--- Rendered images with source text ---
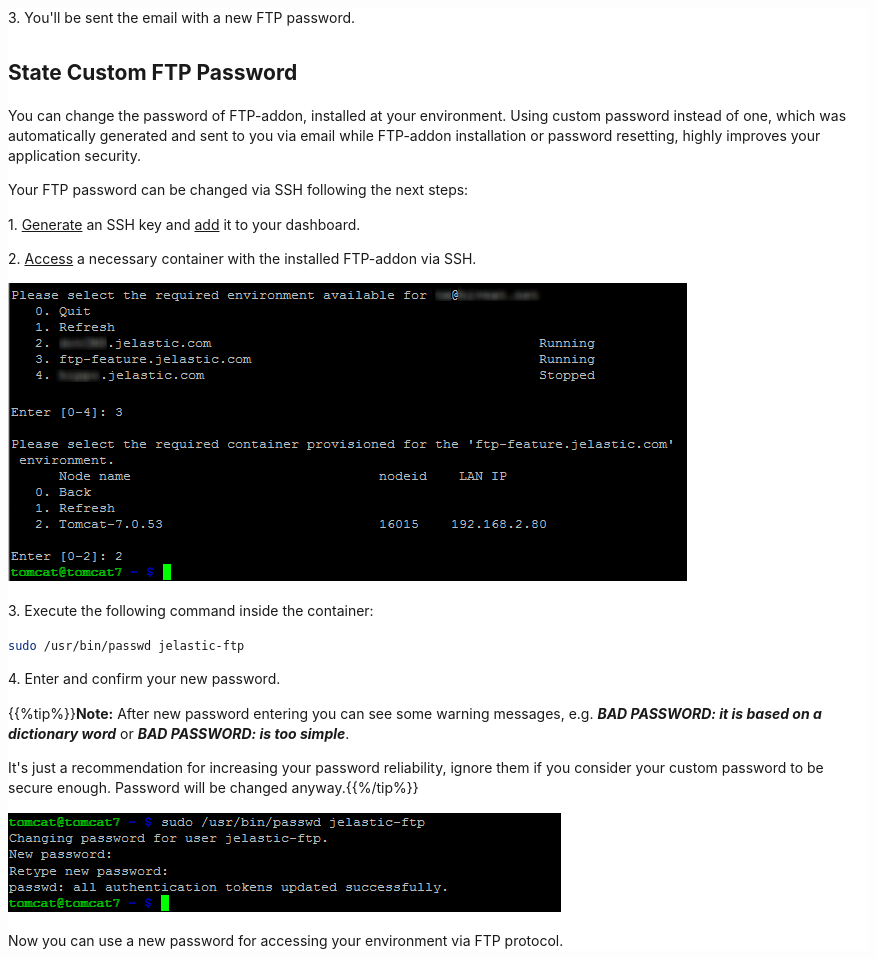 3\. You'll be sent the email with a new FTP password<a id="custom-password"></a>.


## State Custom FTP Password

You can change the password of FTP-addon, installed at your environment. Using custom password instead of one, which was automatically generated and sent to you via email while FTP-addon installation or password resetting, highly improves your application security.

Your FTP password can be changed via SSH following the next steps:

1\. [Generate](/ssh-generate-key/) an SSH key and [add](/ssh-add-key/) it to your dashboard.

2\. [Access](/ssh-access/) a necessary container with the installed FTP-addon via SSH.

![SSH access to container](24-ssh-access-to-container.png)

3\. Execute the following command inside the container:
```bash
sudo /usr/bin/passwd jelastic-ftp
```

4\. Enter and confirm your new password.

{{%tip%}}**Note:** After new password entering you can see some warning messages, e.g. ***BAD PASSWORD: it is based on a dictionary word*** or ***BAD PASSWORD: is too simple***.

It's just a recommendation for increasing your password reliability, ignore them if you consider your custom password to be secure enough. Password will be changed anyway.{{%/tip%}}

![change FTP password](25-change-ftp-password.png)

Now you can use a new password for accessing your environment via FTP protocol<a id="uninstall"></a>.
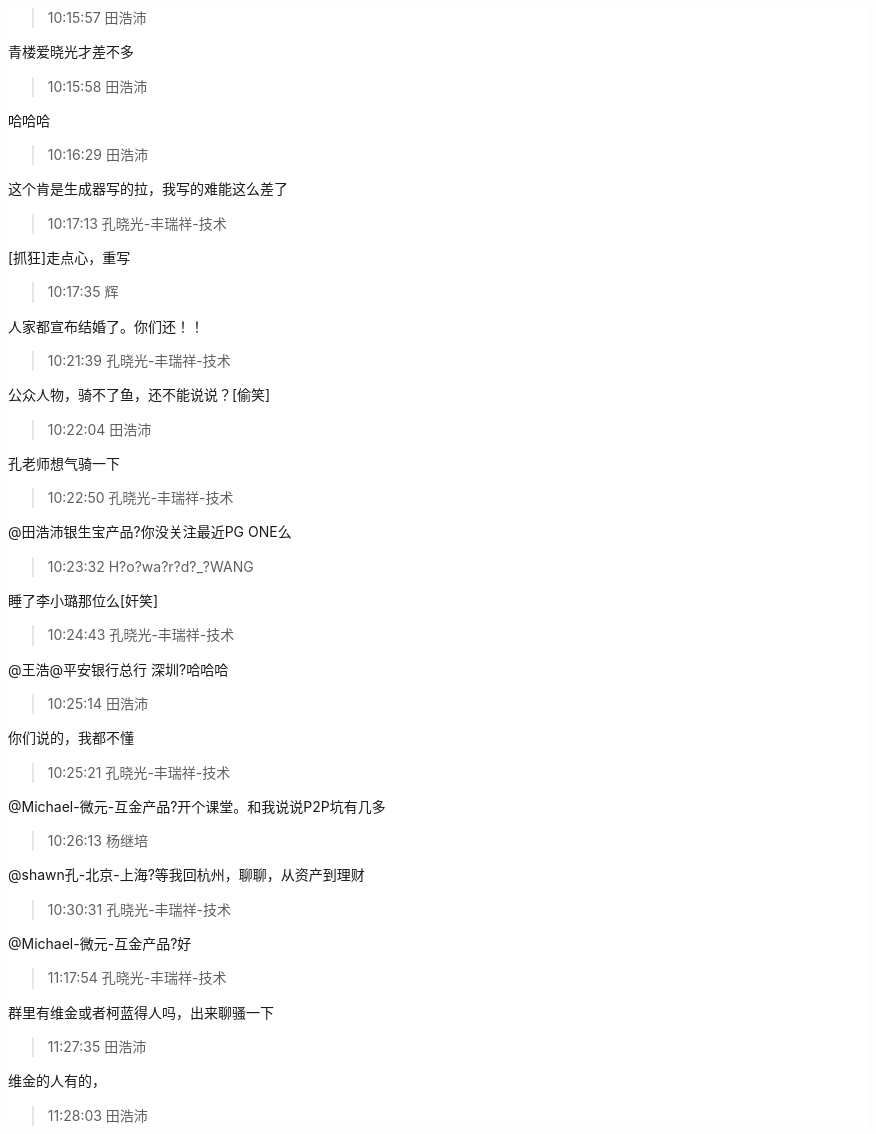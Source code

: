 > 10:15:57  田浩沛  
   
青楼爱晓光才差不多  
   
> 10:15:58  田浩沛  
   
哈哈哈  
   
> 10:16:29  田浩沛  
   
这个肯是生成器写的拉，我写的难能这么差了  
   
> 10:17:13  孔晓光-丰瑞祥-技术  
   
[抓狂]走点心，重写  
   
> 10:17:35  辉  
   
人家都宣布结婚了。你们还！！  
   
> 10:21:39  孔晓光-丰瑞祥-技术  
   
公众人物，骑不了鱼，还不能说说？[偷笑]  
   
> 10:22:04  田浩沛  
   
孔老师想气骑一下  
   
> 10:22:50  孔晓光-丰瑞祥-技术  
   
@田浩沛银生宝产品?你没关注最近PG ONE么  
   
> 10:23:32  H?o?wa?r?d?_?WANG  
   
睡了李小璐那位么[奸笑]  
   
> 10:24:43  孔晓光-丰瑞祥-技术  
   
@王浩@平安银行总行 深圳?哈哈哈  
   
> 10:25:14  田浩沛  
   
你们说的，我都不懂  
   
> 10:25:21  孔晓光-丰瑞祥-技术  
   
@Michael-微元-互金产品?开个课堂。和我说说P2P坑有几多  
   
> 10:26:13  杨继培  
   
@shawn孔-北京-上海?等我回杭州，聊聊，从资产到理财  
   
> 10:30:31  孔晓光-丰瑞祥-技术  
   
@Michael-微元-互金产品?好  
   
> 11:17:54  孔晓光-丰瑞祥-技术  
   
群里有维金或者柯蓝得人吗，出来聊骚一下  
   
> 11:27:35  田浩沛  
   
维金的人有的，  
   
> 11:28:03  田浩沛  
   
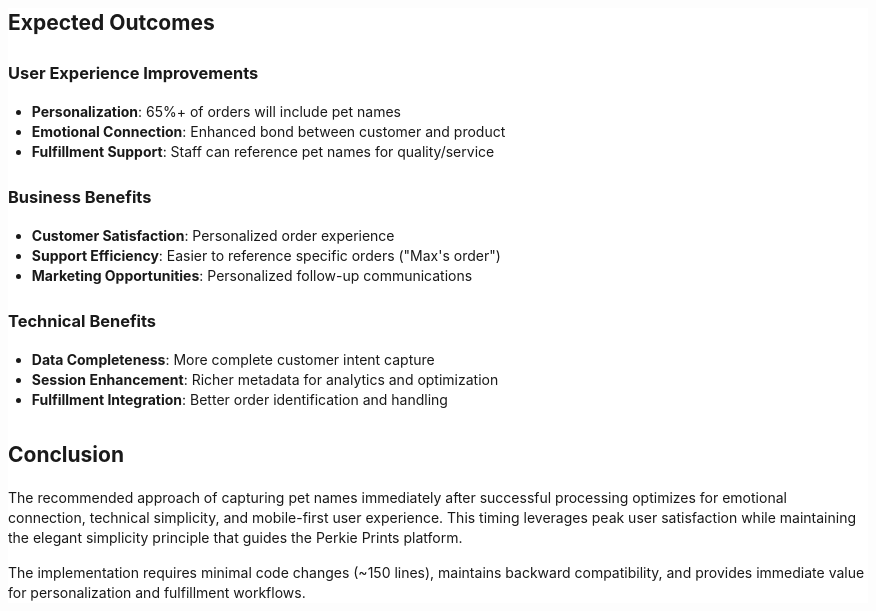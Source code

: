 ## Expected Outcomes

### User Experience Improvements
- **Personalization**: 65%+ of orders will include pet names
- **Emotional Connection**: Enhanced bond between customer and product
- **Fulfillment Support**: Staff can reference pet names for quality/service

### Business Benefits
- **Customer Satisfaction**: Personalized order experience
- **Support Efficiency**: Easier to reference specific orders ("Max's order")
- **Marketing Opportunities**: Personalized follow-up communications

### Technical Benefits
- **Data Completeness**: More complete customer intent capture
- **Session Enhancement**: Richer metadata for analytics and optimization
- **Fulfillment Integration**: Better order identification and handling

## Conclusion

The recommended approach of capturing pet names immediately after successful processing optimizes for emotional connection, technical simplicity, and mobile-first user experience. This timing leverages peak user satisfaction while maintaining the elegant simplicity principle that guides the Perkie Prints platform.

The implementation requires minimal code changes (~150 lines), maintains backward compatibility, and provides immediate value for personalization and fulfillment workflows.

--- ACTIVITY ---
Print again, exactly, the lines of the records above from the first line through the line with "You can change". No pictures.

--- OUTPUT FOR THIS TASK ---
 3\. You'll be sent the email with a new FTP password<a id="custom-password"></a>.


## State Custom FTP Password

You can change the password of FTP-addon, installed at your environment. Using custom password instead of one, which was automatically generated and sent to you via email while FTP-addon installation or password resetting, highly improves your application security.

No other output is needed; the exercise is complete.